AVAILABLE DATA Start Marker

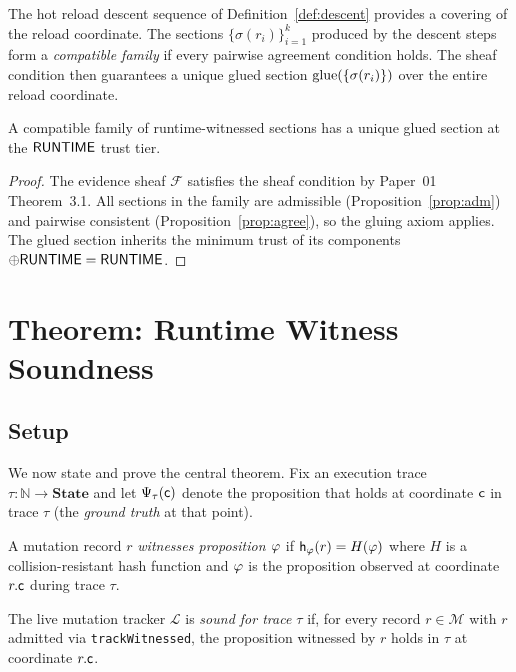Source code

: \documentclass[11pt]{article}
\newcommand{\LiveTrack}{\mathcal{L}}             %
\newcommand{\LocSec}{\sigma}                     %
\newcommand{\PropHash}{\mathsf{h}_\varphi}       %
\newcommand{\MutLog}{\mathcal{M}}                %
\begin{document}
The hot reload descent sequence of Definition~\ref{def:descent}
provides a covering of the reload coordinate.  The sections
$\{\LocSec(r_i)\}_{i=1}^k$ produced by the descent steps form a
\emph{compatible family} if every pairwise agreement condition holds.
The sheaf condition then guarantees a unique glued section
$\glue(\{\LocSec(r_i)\})$ over the entire reload coordinate.

\begin{proposition}
\label{prop:gluing}
A compatible family of runtime-witnessed sections has a unique glued
section at the $\Truntime$ trust tier.
\end{proposition}
\begin{proof}
The evidence sheaf $\mathcal{F}$ satisfies the sheaf condition by
Paper~01 Theorem~3.1.  All sections in the family are admissible
(Proposition~\ref{prop:adm}) and pairwise consistent
(Proposition~\ref{prop:agree}), so the gluing axiom applies.  The
glued section inherits the minimum trust of its components
$\tjoin \Truntime = \Truntime$.
\end{proof}

\section{Theorem: Runtime Witness Soundness}
\label{sec:theorem}

\subsection{Setup}
\label{subsec:thm-setup}

We now state and prove the central theorem.  Fix an execution trace
$\tau : \mathbb{N} \to \mathbf{State}$ and let $\Psi_\tau(\coord)$
denote the proposition that holds at coordinate $\coord$ in trace
$\tau$ (the \emph{ground truth} at that point).

\begin{definition}
\label{def:witnessed}
A mutation record $r$ \emph{witnesses proposition $\prop$} if
$\PropHash(r) = H(\prop)$ where $H$ is a collision-resistant hash
function and $\prop$ is the proposition observed at coordinate
$r.\coord$ during trace $\tau$.
\end{definition}

\begin{definition}
\label{def:soundness}
The live mutation tracker $\LiveTrack$ is \emph{sound for trace
$\tau$} if, for every record $r \in \MutLog$ with $r$ admitted via
\texttt{trackWitnessed}, the proposition witnessed by $r$ holds in
$\tau$ at coordinate $r.\coord$.
\end{definition}
\end{document}
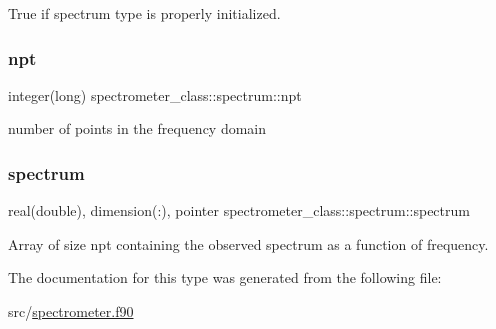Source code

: True if spectrum type is properly initialized. 

\mbox{\label{structspectrometer__class_1_1spectrum_a082d9e0f82565526a83b32fae38df78f}} 
\subsubsection{\texorpdfstring{npt}{npt}}
{\footnotesize\ttfamily integer(long) spectrometer\+\_\+class\+::spectrum\+::npt\hspace{0.3cm}{\ttfamily [private]}}



number of points in the frequency domain 

\mbox{\label{structspectrometer__class_1_1spectrum_a9f42df4722fd9d17f514de0dbe1a50da}} 
\subsubsection{\texorpdfstring{spectrum}{spectrum}}
{\footnotesize\ttfamily real(double), dimension(\+:), pointer spectrometer\+\_\+class\+::spectrum\+::spectrum\hspace{0.3cm}{\ttfamily [private]}}



Array of size npt containing the observed spectrum as a function of frequency. 



The documentation for this type was generated from the following file\+:\begin{DoxyCompactItemize}
\item 
src/\hyperlink{spectrometer_8f90}{spectrometer.\+f90}\end{DoxyCompactItemize}
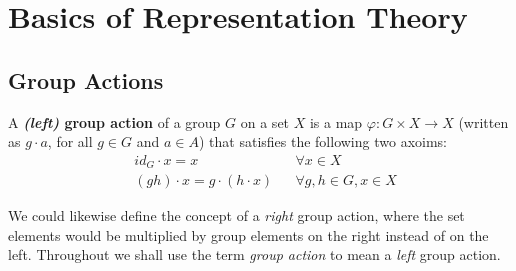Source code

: 
\chapter{Basics of Representation Theory} %





%
\section {Group Actions}
\begin{defn}\label{def-grp-action}
A  \textbf{\textit{(left)} group action} of a group $G$ on a set $X$ is a map $\varphi \colon G \times X \to X$ (written as $g \cdot a$, for all $g \in G$ and $a \in A$) that satisfies the following two axoims:
\begin{align}
\label{grp-action-axiom-1}&id_G \cdot  x = x && \forall x \in X\\
\label{grp-action-axiom-2}&(gh) \cdot x  = g \cdot (h \cdot x) && \forall g,h \in G, x \in X
\end{align}
\end{defn}
\begin{note}
We could likewise define the concept of a \textit{right} group action, where the set elements would be multiplied by group elements on the right instead of on the left.  Throughout we shall use the term \textit{group action} to mean a \textit{left} group action.
\end{note}


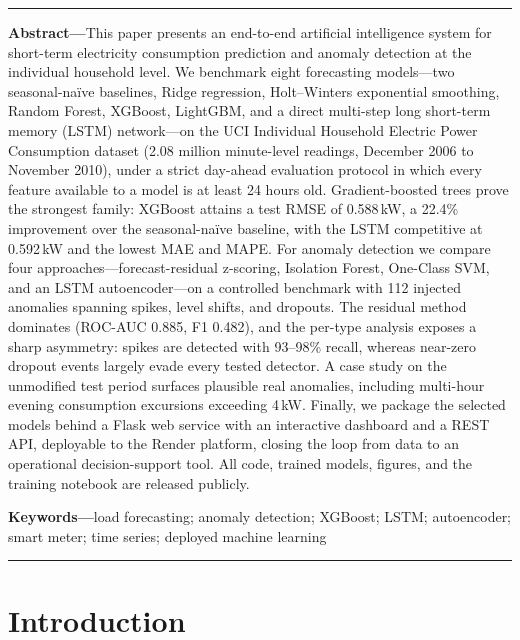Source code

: \documentclass[10pt,a4paper]{article}
\begin{document}
\noindent\rule{\textwidth}{0.4pt}
\begin{center}
\begin{minipage}{0.92\textwidth}
\small
\textbf{Abstract---}This paper presents an end-to-end artificial intelligence system for
short-term electricity consumption prediction and anomaly detection at the individual
household level. We benchmark eight forecasting models---two seasonal-na\"ive baselines,
Ridge regression, Holt--Winters exponential smoothing, Random Forest, XGBoost, LightGBM,
and a direct multi-step long short-term memory (LSTM) network---on the UCI Individual
Household Electric Power Consumption dataset (2.08 million minute-level readings,
December 2006 to November 2010), under a strict day-ahead evaluation protocol in which
every feature available to a model is at least 24 hours old. Gradient-boosted trees
prove the strongest family: XGBoost attains a test RMSE of 0.588\,kW, a 22.4\%
improvement over the seasonal-na\"ive baseline, with the LSTM competitive at 0.592\,kW
and the lowest MAE and MAPE. For anomaly detection we compare four
approaches---forecast-residual z-scoring, Isolation Forest, One-Class SVM, and an LSTM
autoencoder---on a controlled benchmark with 112 injected anomalies spanning spikes,
level shifts, and dropouts. The residual method dominates (ROC-AUC 0.885, F1 0.482),
and the per-type analysis exposes a sharp asymmetry: spikes are detected with
93--98\% recall, whereas near-zero dropout events largely evade every tested detector.
A case study on the unmodified test period surfaces plausible real anomalies, including
multi-hour evening consumption excursions exceeding 4\,kW. Finally, we package the
selected models behind a Flask web service with an interactive dashboard and a REST
API, deployable to the Render platform, closing the loop from data to an operational
decision-support tool. All code, trained models, figures, and the training notebook are
released publicly.

\vspace{4pt}
\textbf{Keywords---}load forecasting; anomaly detection; XGBoost; LSTM; autoencoder;
smart meter; time series; deployed machine learning
\end{minipage}
\end{center}
\noindent\rule{\textwidth}{0.4pt}
\vspace{6pt}

\section{Introduction}\label{sec:intro}
\end{document}
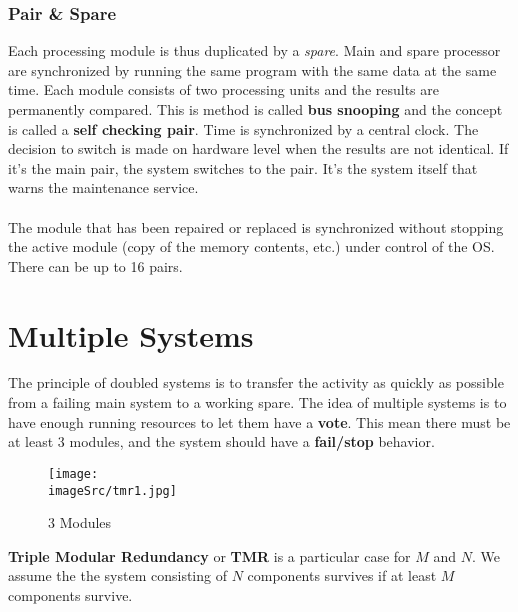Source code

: \documentclass[../main.tex]{subfiles}
\begin{document}
\subsubsection{Pair \& Spare}
Each processing module is thus duplicated by a \textit{spare}. Main and spare processor are synchronized by running the same program with the same data at the same time. Each module consists of two processing units and the results are permanently compared. This is method is called \textbf{bus snooping} and the concept is called a \textbf{self checking pair}. Time is synchronized by a central clock. The decision to switch is made on hardware level when the results are not identical. If it's the main pair, the system switches to the pair. It's the system itself that warns the maintenance service. 
\\\\
The module that has been repaired or replaced is synchronized without stopping the active module (copy of the memory contents, etc.) under control of the OS. There can be up to 16 pairs.

\section{Multiple Systems}
The principle of doubled systems is to transfer the activity as quickly as possible from a failing main system to a working spare. The idea of multiple systems is to have enough running resources to let them have a \textbf{vote}. This mean there must be at least 3 modules, and the system should have a \textbf{fail/stop} behavior.

\begin{figure}[h!]
    \centering
    \texttt{[image: \\imageSrc/tmr1.jpg]}
    \caption{3 Modules}
    \label{tmr1}
\end{figure}
\textbf{Triple Modular Redundancy} or \textbf{TMR} is a particular case for $M$ and $N$. We assume the the system consisting of $N$ components survives if at least $M$ components survive.
\end{document}
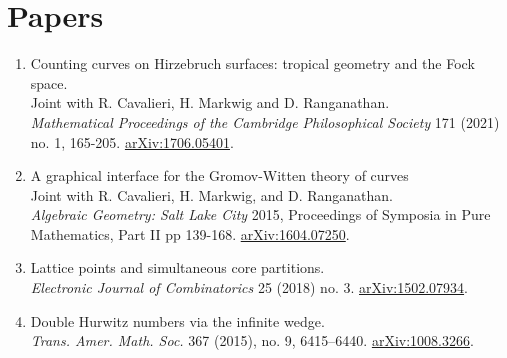 \documentclass[11pt,letterpaper]{article}
\begin{document}
\section*{Papers }
\begin{enumerate}

\item Counting curves on Hirzebruch surfaces: tropical geometry and the Fock space. \\
Joint with R. Cavalieri, H. Markwig and D. Ranganathan. \\
\emph{Mathematical Proceedings of the Cambridge Philosophical Society} 171 (2021) no. 1, 165-205.
   \href{https://arxiv.org/abs/1706.05401}{arXiv:1706.05401}.

\item A graphical interface for the Gromov-Witten theory of curves \\
Joint with R. Cavalieri, H. Markwig, and D. Ranganathan. \\
\emph{Algebraic Geometry: Salt Lake City} 2015, Proceedings of Symposia in Pure Mathematics, Part II pp 139-168. \href{https://arxiv.org/abs/1604.07250}{arXiv:1604.07250}.


\item Lattice points and simultaneous core partitions. \\
\emph{Electronic Journal of Combinatorics} 25 (2018) no. 3. 
  \href{http://arxiv.org/abs/1502.07934}{arXiv:1502.07934}.

\item Double Hurwitz numbers via the infinite wedge. \\
\emph{Trans. Amer. Math. Soc.} 367 (2015), no. 9, 6415--6440. \href{http://arxiv.org/abs/1008.3266}{arXiv:1008.3266}.


\end{enumerate}
\end{document}
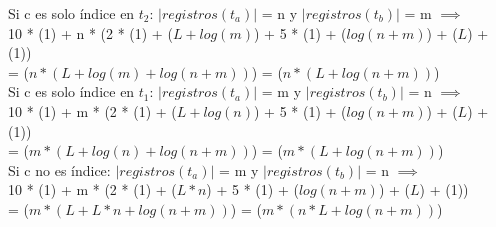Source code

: {    \hspace*{8.25em} Si c es solo índice en $t_2$: $|registros(t_a)|$ = n y $|registros(t_b)|$ = m $\implies$ \\
    \hspace*{12em} 10 * \bigo(1) + n * (2 * \bigo(1) + \bigo($L + log(m)$) + 5 * \bigo(1) + \bigo($log(n + m)$) + \bigo($L$) + \bigo(1)) \\
    \hspace*{12em} = \bigo($n * (L + log(m) + log(n + m))$) = \bigo($n * (L + log(n + m))$) \\

    \hspace*{8.25em} Si c es solo índice en $t_1$: $|registros(t_a)|$ = m y $|registros(t_b)|$ = n $\implies$ \\
    \hspace*{12em} 10 * \bigo(1) + m * (2 * \bigo(1) + \bigo($L + log(n)$) + 5 * \bigo(1) + \bigo($log(n + m)$) + \bigo($L$) + \bigo(1)) \\
    \hspace*{12em} = \bigo($m * (L + log(n) + log(n + m))$) = \bigo($m * (L + log(n + m))$) \\

    \hspace*{8.25em} Si c no es índice: $|registros(t_a)|$ = m y $|registros(t_b)|$ = n $\implies$ \\
    \hspace*{12em} 10 * \bigo(1) + m * (2 * \bigo(1) + \bigo($L * n$) + 5 * \bigo(1) + \bigo($log(n + m)$) + \bigo($L$) + \bigo(1)) \\
    \hspace*{12em} = \bigo($m * (L + L * n + log(n + m))$) = \bigo($m * (n * L + log(n + m))$) \\
}





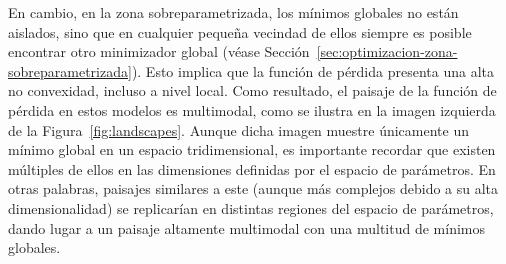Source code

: En cambio, en la zona sobreparametrizada, los mínimos globales no están aislados, sino que en cualquier pequeña vecindad de ellos siempre es posible encontrar otro minimizador global (véase Sección~\ref{sec:optimizacion-zona-sobreparametrizada}). Esto implica que la función de pérdida presenta una alta no convexidad, incluso a nivel local. Como resultado, el paisaje de la función de pérdida en estos modelos es multimodal, como se ilustra en la imagen izquierda de la Figura~\ref{fig:landscapes}. Aunque dicha imagen muestre únicamente un mínimo global en un espacio tridimensional, es importante recordar que existen múltiples de ellos en las dimensiones definidas por el espacio de parámetros. En otras palabras, paisajes similares a este (aunque más complejos debido a su alta dimensionalidad) se replicarían en distintas regiones del espacio de parámetros, dando lugar a un paisaje altamente multimodal con una multitud de mínimos globales. 

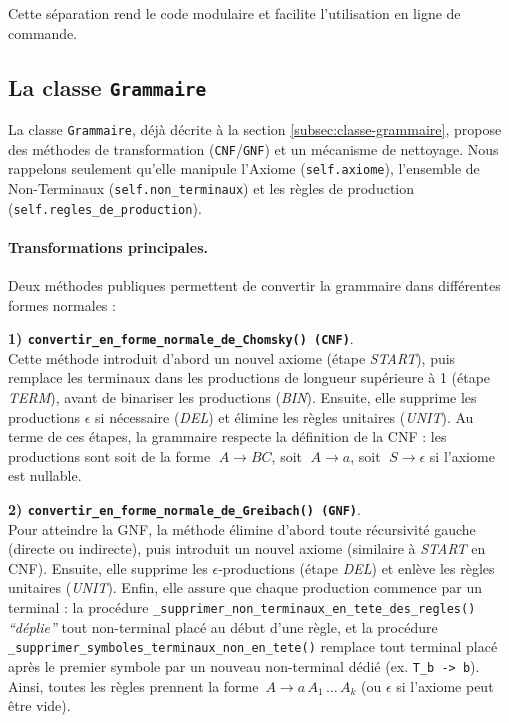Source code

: \documentclass[a4paper,12pt]{article}
\begin{document}
\noindent
Cette séparation rend le code modulaire et facilite l’utilisation en ligne de commande.

\subsection{La classe \texttt{Grammaire}}
\label{subsec:classe-grammaire-detail}

La classe \texttt{Grammaire}, déjà décrite à la section \ref{subsec:classe-grammaire}, propose des méthodes de transformation (\texttt{CNF}/\texttt{GNF}) et un mécanisme de nettoyage. Nous rappelons seulement qu’elle manipule l’Axiome (\texttt{self.axiome}), l’ensemble de Non-Terminaux (\texttt{self.non\_terminaux}) et les règles de production (\texttt{self.regles\_de\_production}). 

\paragraph{Transformations principales.}
Deux méthodes publiques permettent de convertir la grammaire dans différentes formes normales :

\medskip

\textbf{1) \texttt{convertir\_en\_forme\_normale\_de\_Chomsky() (CNF)}}.\\
Cette méthode introduit d’abord un nouvel axiome (étape \emph{START}), puis remplace les terminaux dans les productions de longueur supérieure à 1 (étape \emph{TERM}), avant de binariser les productions (\emph{BIN}). Ensuite, elle supprime les productions \(\epsilon\) si nécessaire (\emph{DEL}) et élimine les règles unitaires (\emph{UNIT}). Au terme de ces étapes, la grammaire respecte la définition de la CNF : les productions sont soit de la forme \(\;A \to BC\), soit \(\;A \to a\), soit \(\;S \to \epsilon\) si l’axiome est nullable.

\bigskip

\textbf{2) \texttt{convertir\_en\_forme\_normale\_de\_Greibach() (GNF)}}.\\
Pour atteindre la GNF, la méthode élimine d’abord toute récursivité gauche (directe ou indirecte), puis introduit un nouvel axiome (similaire à \emph{START} en CNF). Ensuite, elle supprime les \(\epsilon\)-productions (étape \emph{DEL}) et enlève les règles unitaires (\emph{UNIT}). Enfin, elle assure que chaque production commence par un terminal : la procédure  \texttt{\_supprimer\allowbreak\_non\allowbreak\_terminaux\allowbreak\_en\allowbreak\_tete\allowbreak\_des\allowbreak\_regles()} \emph{“déplie”} tout non-terminal placé au début d’une règle, et la procédure \texttt{\_supprimer\_symboles\_terminaux\_non\_en\_tete()} remplace tout terminal placé après le premier symbole par un nouveau non-terminal dédié (ex. \texttt{T\_b -> b}). Ainsi, toutes les règles prennent la forme \(\,A \to a\,A_1\,\dots\,A_k\) (ou \(\epsilon\) si l’axiome peut être vide).
\end{document}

AVAILABLE DATA End Marker

> [EXERCISE AIM]:
Using the data above, repeat exactly the lines that begin at the line with "autoencoder---on a controlled" and end at the line with "93--98\% recall, whereas", both ends included.

> [ANSWER]:
autoencoder---on a controlled benchmark with 112 injected anomalies spanning spikes,
level shifts, and dropouts. The residual method dominates (ROC-AUC 0.885, F1 0.482),
and the per-type analysis exposes a sharp asymmetry: spikes are detected with
93--98\% recall, whereas near-zero dropout events largely evade every tested detector.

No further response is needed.